Copy out the lines of the records below, and only those lines, from the one with "instrument.cfg during development." through the one with "The benefit of", exactly as they appear.

**Stored data**
== Segment start ==
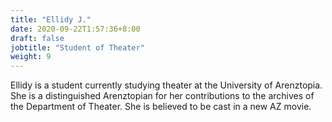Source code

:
 ```yaml
---
title: "Ellidy J."
date: 2020-09-22T1:57:36+8:00
draft: false
jobtitle: "Student of Theater"
weight: 9
---
```


Ellidy is a student currently studying theater at the University of Arenztopia. She is a distinguished Arenztopian for her contributions to the archives of the Department of Theater. She is believed to be cast in a new AZ movie.
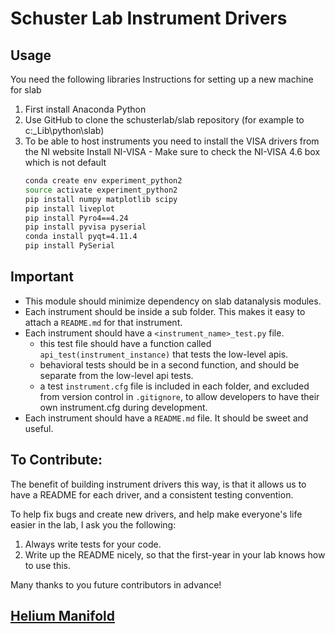 # Schuster Lab Instrument Drivers

## Usage

You need the following libraries
Instructions for setting up a new machine for slab

1. First install Anaconda Python
2. Use GitHub to clone the schusterlab/slab repository (for example to c:\_Lib\python\slab)
3. To be able to host instruments you need to install the VISA drivers from the NI website
Install NI-VISA - Make sure to check the NI-VISA 4.6 box which is not default
    ```bash
    conda create env experiment_python2
    source activate experiment_python2
    pip install numpy matplotlib scipy 
    pip install liveplot
    pip install Pyro4==4.24
    pip install pyvisa pyserial
    conda install pyqt=4.11.4
    pip install PySerial
    ```

## Important

- This module should minimize dependency on slab datanalysis modules.
- Each instrument should be inside a sub folder. This makes it easy to attach a `README.md` for that instrument.
- Each instrument should have a `<instrument_name>_test.py` file.
   - this test file should have a function called `api_test(instrument_instance)` that tests the low-level apis.
   - behavioral tests should be in a second function, and should be separate from the low-level api tests.
   - a test `instrument.cfg` file is included in each folder, and excluded from version control in `.gitignore`, to allow developers to have their own instrument.cfg during development.
- Each instrument should have a `README.md` file. It should be sweet and useful.

## To Contribute:

The benefit of building instrument drivers this way, is that it allows us to have a README for each driver, and a consistent testing convention.

To help fix bugs and create new drivers, and help make everyone's life easier in the lab, I ask you the following:

1. Always write tests for your code.
2. Write up the README nicely, so that the first-year in your lab knows how to use this.

Many thanks to you future contributors in advance!

## [Helium Manifold](relaybox/heliummanifold.py)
== Segment end ==
**RESULT FOR THIS EXERCISE**
   - a test `instrument.cfg` file is included in each folder, and excluded from version control in `.gitignore`, to allow developers to have their own instrument.cfg during development.
- Each instrument should have a `README.md` file. It should be sweet and useful.

## To Contribute:

The benefit of building instrument drivers this way, is that it allows us to have a README for each driver, and a consistent testing convention.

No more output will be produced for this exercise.